Niedersachsens Umweltminister Hans-Heinrich Sander (FDP) musste heute eine Niederlage vor dem Verwaltungsgericht Hannover einstecken. Der Minister scheiterte vorläufig mit dem Versuch, die von der Stadtverwaltung eingerichtete Plakettenregelung per Anordnung zu entschärfen. Wie die 4. Kammer des Gerichts heute entschied, hat es den Eilanträgen gegen Änderung der Umweltzone (teilweise) stattgegeben.

Der Minister hatte am 21. Januar 2010 die Stadt Hannover angewiesen, den Luftreinhalteplan so zu ändern, dass Dieselfahrzeuge der Schadstoffklasse Euro 3 die Umweltzone befahren dürfen, auch wenn sie nicht mit einem Partikelfilter nachgerüstet sind. Seine Argumentation beruht auf einem Gutachten des Umweltbundesamts, nach dem die Nachrüstung von Partikelfiltern zu einem höheren NO2-Ausstoß führe – Nachrüstfilter seinen deswegen im Hinblick auf die Luftreinhaltung sogar schädlich.

Das Gericht widersprach dieser Auffassung. Es untersagt der Landeshauptstadt Hannover im Wege einer einstweiligen Anordnung, der Weisung zu folgen, ohne zuvor die in § 47 Abs. 5 a BImSchG vorgesehene Öffentlichkeitsbeteiligung durchgeführt zu haben.

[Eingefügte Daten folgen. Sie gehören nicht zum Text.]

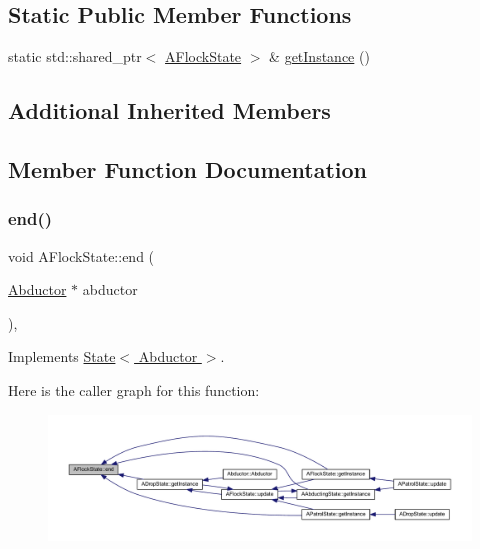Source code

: \subsection*{Static Public Member Functions}
\begin{DoxyCompactItemize}
\item 
static std\+::shared\+\_\+ptr$<$ \hyperlink{class_a_flock_state}{A\+Flock\+State} $>$ \& \hyperlink{class_a_flock_state_a838c2fa41a3ff8c863f4bcfe80637c4d}{get\+Instance} ()
\end{DoxyCompactItemize}
\subsection*{Additional Inherited Members}


\subsection{Member Function Documentation}
\mbox{\label{class_a_flock_state_af81fa7c9e9eb5185e8cd950aceb758f3}} 
\subsubsection{\texorpdfstring{end()}{end()}}
{\footnotesize\ttfamily void A\+Flock\+State\+::end (\begin{DoxyParamCaption}\item[{\hyperlink{class_abductor}{Abductor} $\ast$}]{abductor }\end{DoxyParamCaption})\hspace{0.3cm}{\ttfamily [override]}, {\ttfamily [virtual]}}



Implements \hyperlink{class_state_a97d058722f988c008e912a0e5ec879b3}{State$<$ Abductor $>$}.

Here is the caller graph for this function\+:
\nopagebreak
\begin{figure}[H]
\begin{center}
\leavevmode
\includegraphics[width=350pt]{class_a_flock_state_af81fa7c9e9eb5185e8cd950aceb758f3_icgraph}
\end{center}
\end{figure}
\mbox{\label{class_a_flock_state_a838c2fa41a3ff8c863f4bcfe80637c4d}} 
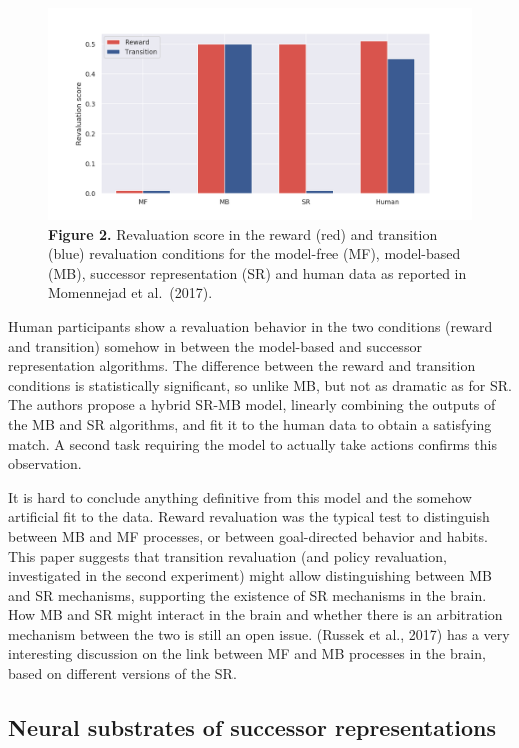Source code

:\documentclass[
  11pt,
]{article}
\begin{document}
\begin{figure}
\centering
\includegraphics{img/sr_results.png}
\caption{\textbf{Figure 2.} Revaluation score in the reward (red) and
transition (blue) revaluation conditions for the model-free (MF),
model-based (MB), successor representation (SR) and human data as
reported in Momennejad et al.~(2017).}
\end{figure}

Human participants show a revaluation behavior in the two conditions
(reward and transition) somehow in between the model-based and successor
representation algorithms. The difference between the reward and
transition conditions is statistically significant, so unlike MB, but
not as dramatic as for SR. The authors propose a hybrid SR-MB model,
linearly combining the outputs of the MB and SR algorithms, and fit it
to the human data to obtain a satisfying match. A second task requiring
the model to actually take actions confirms this observation.

It is hard to conclude anything definitive from this model and the
somehow artificial fit to the data. Reward revaluation was the typical
test to distinguish between MB and MF processes, or between
goal-directed behavior and habits. This paper suggests that transition
revaluation (and policy revaluation, investigated in the second
experiment) might allow distinguishing between MB and SR mechanisms,
supporting the existence of SR mechanisms in the brain. How MB and SR
might interact in the brain and whether there is an arbitration
mechanism between the two is still an open issue. (Russek et al., 2017)
has a very interesting discussion on the link between MF and MB
processes in the brain, based on different versions of the SR.

\hypertarget{neural-substrates-of-successor-representations}{%
\subsection{Neural substrates of successor
representations}\label{neural-substrates-of-successor-representations}}
\end{document}

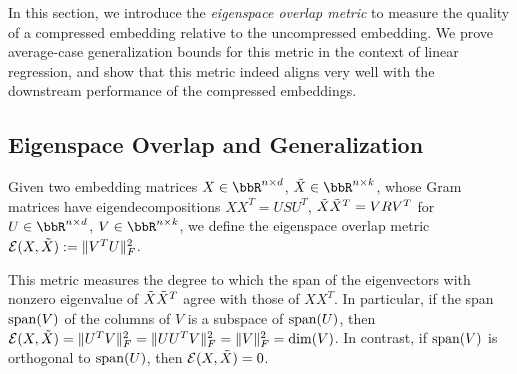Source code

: %	


In this section, we introduce the \textit{eigenspace overlap metric} to measure the quality of a compressed embedding relative to the uncompressed embedding.
We prove average-case generalization bounds for this metric in the context of linear regression, and show that this metric indeed aligns very well with the downstream performance of the compressed embeddings.

\subsection{Eigenspace Overlap and Generalization}
\label{subsec:eigen_overlap}
\begin{definition}
Given two embedding matrices $X \in \RR^{n \times d}$, $\tX \in \RR^{n \times k}$, whose Gram matrices have eigendecompositions $XX^T = USU^T$, $\tX\tX^T = VRV^T$ for $U \in \RR^{n\times d}$, $V\in \RR^{n \times k}$, we define the eigenspace overlap metric $\eigover(X,\tX) \defeq  \|V^T U\|_F^2$.
\end{definition}

This metric measures the degree to which the span of the eigenvectors with nonzero eigenvalue of $\tX\tX^T$ agree with those of $XX^T$.
In particular, if the span $\Span(V)$ of the columns of $V$ is a subspace of $\Span(U)$, then $\eigover(X,\tX) =\|U^T V\|_F^2 = \|UU^T V\|_F^2 = \|V\|_F^2 = \dim(V)$.
In contrast, if $\Span(V)$ is orthogonal to $\Span(U)$, then $\eigover(X,\tX) = 0$.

Nach Auffassung der Kammer folgt aus der Vorschrift, die Öffentlichkeit zu beteiligen, ein Recht eines jedes Einzelnen, der Teil der von dem Luftreinhalteplan betroffenen Öffentlichkeit ist, dieses Recht grundsätzlich auch einzuklagen. Auch den von Sander genannten Sachgrund überzeugen die Kammer nicht. Sie geht derzeit auf Grundlage ihres Urteils aus dem April 2009 davon aus, dass jedes Diesel-Kfz mit Oxidationskatalysator durch Einbau eines Partikelfilters weniger Stickstoffdioxid ausstößt.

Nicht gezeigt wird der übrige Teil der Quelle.